◆ DATASET
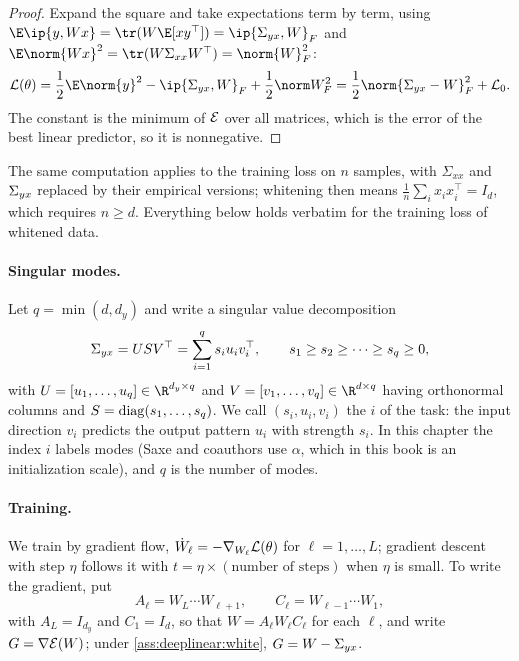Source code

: \begin{refsection}

\begin{proof}
Expand the square and take expectations term by term, using $\E\ip{y,Wx}=\tr(W\E[xy^\top])=\ip{\dlS,W}_F$ and $\E\norm{Wx}^2=\tr(W\Sigma_{xx}W^\top)=\norm{W}_F^2$:
\[
  \Loss(\theta)=\frac12\E\norm{y}^2-\ip{\dlS,W}_F+\frac12\norm W_F^2=\frac12\norm{\dlS-W}_F^2+\dlLzero .
\]
The constant is the minimum of $\dlE$ over all matrices, which is the error of the best linear predictor, so it is nonnegative.
\end{proof}

The same computation applies to the training loss on $n$ samples, with $\Sigma_{xx}$ and $\dlS$ replaced by their empirical versions; whitening then means $\frac1n\sum_ix_ix_i^\top=I_d$, which requires $n\ge d$. Everything below holds verbatim for the training loss of whitened data.

\paragraph{Singular modes.} Let $q=\min(d,d_y)$ and write a singular value decomposition
\begin{equation}\label{eq:deeplinear:svd}
  \dlS=USV^\top=\sum_{i=1}^qs_iu_iv_i^\top,\qquad s_1\ge s_2\ge\dots\ge s_q\ge0,
\end{equation}
with $U=[u_1,\dots,u_q]\in\R^{d_y\times q}$ and $V=[v_1,\dots,v_q]\in\R^{d\times q}$ having orthonormal columns and $S=\diag(s_1,\dots,s_q)$. We call $(s_i,u_i,v_i)$ the  $i$ of the task: the input direction $v_i$ predicts the output pattern $u_i$ with strength $s_i$. In this chapter the index $i$ labels modes (Saxe and coauthors use $\alpha$, which in this book is an initialization scale), and $q$ is the number of modes.

\paragraph{Training.} We train by gradient flow, $\dot W_\ell=-\nabla_{W_\ell}\Loss(\theta)$ for $\ell=1,\dots,L$; gradient descent with step $\eta$ follows it with $t=\eta\times(\text{number of steps})$ when $\eta$ is small. To write the gradient, put
\[
  A_\ell=W_L\cdots W_{\ell+1},\qquad C_\ell=W_{\ell-1}\cdots W_1,
\]
with $A_L=I_{d_y}$ and $C_1=I_d$, so that $W=A_\ell W_\ell C_\ell$ for each $\ell$, and write $G=\nabla\dlE(W)$; under \cref{ass:deeplinear:white}, $G=W-\dlS$.


\end{refsection}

◆ WORK INSTRUCTIONS
All the material shown above is to be copied exactly, with no pictures carried over.

◆ SOLVED PROBLEM
Source code

: \begin{refsection}

\begin{proof}
Expand the square and take expectations term by term, using $\E\ip{y,Wx}=\tr(W\E[xy^\top])=\ip{\dlS,W}_F$ and $\E\norm{Wx}^2=\tr(W\Sigma_{xx}W^\top)=\norm{W}_F^2$:
\[
  \Loss(\theta)=\frac12\E\norm{y}^2-\ip{\dlS,W}_F+\frac12\norm W_F^2=\frac12\norm{\dlS-W}_F^2+\dlLzero .
\]
The constant is the minimum of $\dlE$ over all matrices, which is the error of the best linear predictor, so it is nonnegative.
\end{proof}

The same computation applies to the training loss on $n$ samples, with $\Sigma_{xx}$ and $\dlS$ replaced by their empirical versions; whitening then means $\frac1n\sum_ix_ix_i^\top=I_d$, which requires $n\ge d$. Everything below holds verbatim for the training loss of whitened data.

\paragraph{Singular modes.} Let $q=\min(d,d_y)$ and write a singular value decomposition
\begin{equation}\label{eq:deeplinear:svd}
  \dlS=USV^\top=\sum_{i=1}^qs_iu_iv_i^\top,\qquad s_1\ge s_2\ge\dots\ge s_q\ge0,
\end{equation}
with $U=[u_1,\dots,u_q]\in\R^{d_y\times q}$ and $V=[v_1,\dots,v_q]\in\R^{d\times q}$ having orthonormal columns and $S=\diag(s_1,\dots,s_q)$. We call $(s_i,u_i,v_i)$ the  $i$ of the task: the input direction $v_i$ predicts the output pattern $u_i$ with strength $s_i$. In this chapter the index $i$ labels modes (Saxe and coauthors use $\alpha$, which in this book is an initialization scale), and $q$ is the number of modes.

\paragraph{Training.} We train by gradient flow, $\dot W_\ell=-\nabla_{W_\ell}\Loss(\theta)$ for $\ell=1,\dots,L$; gradient descent with step $\eta$ follows it with $t=\eta\times(\text{number of steps})$ when $\eta$ is small. To write the gradient, put
\[
  A_\ell=W_L\cdots W_{\ell+1},\qquad C_\ell=W_{\ell-1}\cdots W_1,
\]
with $A_L=I_{d_y}$ and $C_1=I_d$, so that $W=A_\ell W_\ell C_\ell$ for each $\ell$, and write $G=\nabla\dlE(W)$; under \cref{ass:deeplinear:white}, $G=W-\dlS$.


\end{refsection}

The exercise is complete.